Cet « esprit du Concile » est le certificat de légitimité que les novateurs opposent aux critiques, sans se rendre compte que c’est précisément en confessant cet héritage, que se confirme non seulement le caractère erroné des déclarations actuelles, mais aussi la matrice hérétique qui les justifierait. À y regarder de plus près, jamais dans la vie de l’Église il n’y a eu un Concile qui ait représenté un événement historique au point de le rendre différent des autres : il n’y a jamais eu « l’esprit du Concile de Nicée », ni « l’esprit du Concile de Ferrare-Florence », et encore moins « l’esprit du Concile de Trente », tout comme il n’y a jamais eu de « post-Concile » après Latran IV ou Vatican I.

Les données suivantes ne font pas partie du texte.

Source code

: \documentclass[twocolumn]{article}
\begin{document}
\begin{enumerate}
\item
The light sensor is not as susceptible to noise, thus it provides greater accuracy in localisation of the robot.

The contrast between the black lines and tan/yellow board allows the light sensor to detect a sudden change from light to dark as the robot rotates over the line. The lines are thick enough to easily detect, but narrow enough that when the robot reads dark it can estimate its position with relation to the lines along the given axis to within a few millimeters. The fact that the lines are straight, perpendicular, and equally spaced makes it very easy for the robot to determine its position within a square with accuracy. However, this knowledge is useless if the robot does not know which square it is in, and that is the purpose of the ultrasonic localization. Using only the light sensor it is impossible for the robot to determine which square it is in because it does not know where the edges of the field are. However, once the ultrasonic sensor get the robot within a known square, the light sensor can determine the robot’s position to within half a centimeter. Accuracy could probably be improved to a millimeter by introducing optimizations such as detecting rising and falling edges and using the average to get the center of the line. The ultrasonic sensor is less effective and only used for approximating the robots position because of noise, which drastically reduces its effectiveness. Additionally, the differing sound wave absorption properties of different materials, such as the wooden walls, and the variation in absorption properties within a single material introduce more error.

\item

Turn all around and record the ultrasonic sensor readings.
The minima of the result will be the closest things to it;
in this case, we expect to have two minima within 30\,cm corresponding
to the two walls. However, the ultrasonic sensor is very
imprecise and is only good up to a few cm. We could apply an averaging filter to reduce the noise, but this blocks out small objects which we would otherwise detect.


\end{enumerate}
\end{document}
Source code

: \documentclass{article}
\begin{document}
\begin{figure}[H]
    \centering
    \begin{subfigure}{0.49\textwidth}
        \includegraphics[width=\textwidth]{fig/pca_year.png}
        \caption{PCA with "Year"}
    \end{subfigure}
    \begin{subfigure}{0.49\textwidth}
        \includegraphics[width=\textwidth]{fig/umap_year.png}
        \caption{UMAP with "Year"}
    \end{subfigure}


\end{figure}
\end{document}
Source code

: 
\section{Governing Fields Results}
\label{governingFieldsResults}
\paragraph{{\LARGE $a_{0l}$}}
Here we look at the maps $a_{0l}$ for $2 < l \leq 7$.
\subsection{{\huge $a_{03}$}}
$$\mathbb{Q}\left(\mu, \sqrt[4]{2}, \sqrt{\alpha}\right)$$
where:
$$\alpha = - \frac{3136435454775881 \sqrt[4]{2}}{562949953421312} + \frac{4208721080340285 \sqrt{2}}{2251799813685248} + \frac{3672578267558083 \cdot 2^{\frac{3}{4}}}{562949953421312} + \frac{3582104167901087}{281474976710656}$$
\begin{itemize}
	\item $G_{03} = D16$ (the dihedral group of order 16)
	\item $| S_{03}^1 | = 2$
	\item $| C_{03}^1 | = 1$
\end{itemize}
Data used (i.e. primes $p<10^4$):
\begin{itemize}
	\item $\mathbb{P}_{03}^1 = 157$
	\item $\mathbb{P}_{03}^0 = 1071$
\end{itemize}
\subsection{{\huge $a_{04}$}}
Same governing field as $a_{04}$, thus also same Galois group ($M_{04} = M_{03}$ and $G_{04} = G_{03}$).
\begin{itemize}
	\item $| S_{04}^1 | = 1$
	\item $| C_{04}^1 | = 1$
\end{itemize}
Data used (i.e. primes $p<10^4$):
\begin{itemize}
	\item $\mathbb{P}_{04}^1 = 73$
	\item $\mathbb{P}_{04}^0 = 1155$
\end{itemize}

La raison en est évidente : ces conciles étaient tous, sans distinction, l’expression de la voix à l’unisson de la Sainte Mère l’Église, et pour cela même de Notre Seigneur Jésus-Christ. Il est significatif que ceux qui soutiennent la nouveauté de Vatican II adhèrent également à la doctrine hérétique qui voit le Dieu de l’Ancien Testament opposé au Dieu du Nouveau, presque comme s’il pouvait y avoir une contradiction entre les Personnes Divines de la Très Sainte Trinité. Il est évident que cette opposition presque gnostique ou kabbalistique sert à légitimer un nouveau sujet délibérément différent et opposé à l’Église catholique. Les erreurs doctrinales trahissent presque toujours aussi une hérésie trinitaire, et c’est donc en revenant à la proclamation du dogme trinitaire que les doctrines qui s’y opposent peuvent être vaincues : ut in confessione veræ sempiternæque deitatis, et in Personis proprietas, et in essentia unitas, et in majestate adoretur æqualitas. Professant la divinité véritable et éternelle, nous adorons le caractère propre des Personnes divines, l’unité dans leur essence, l’égalité dans leur majesté.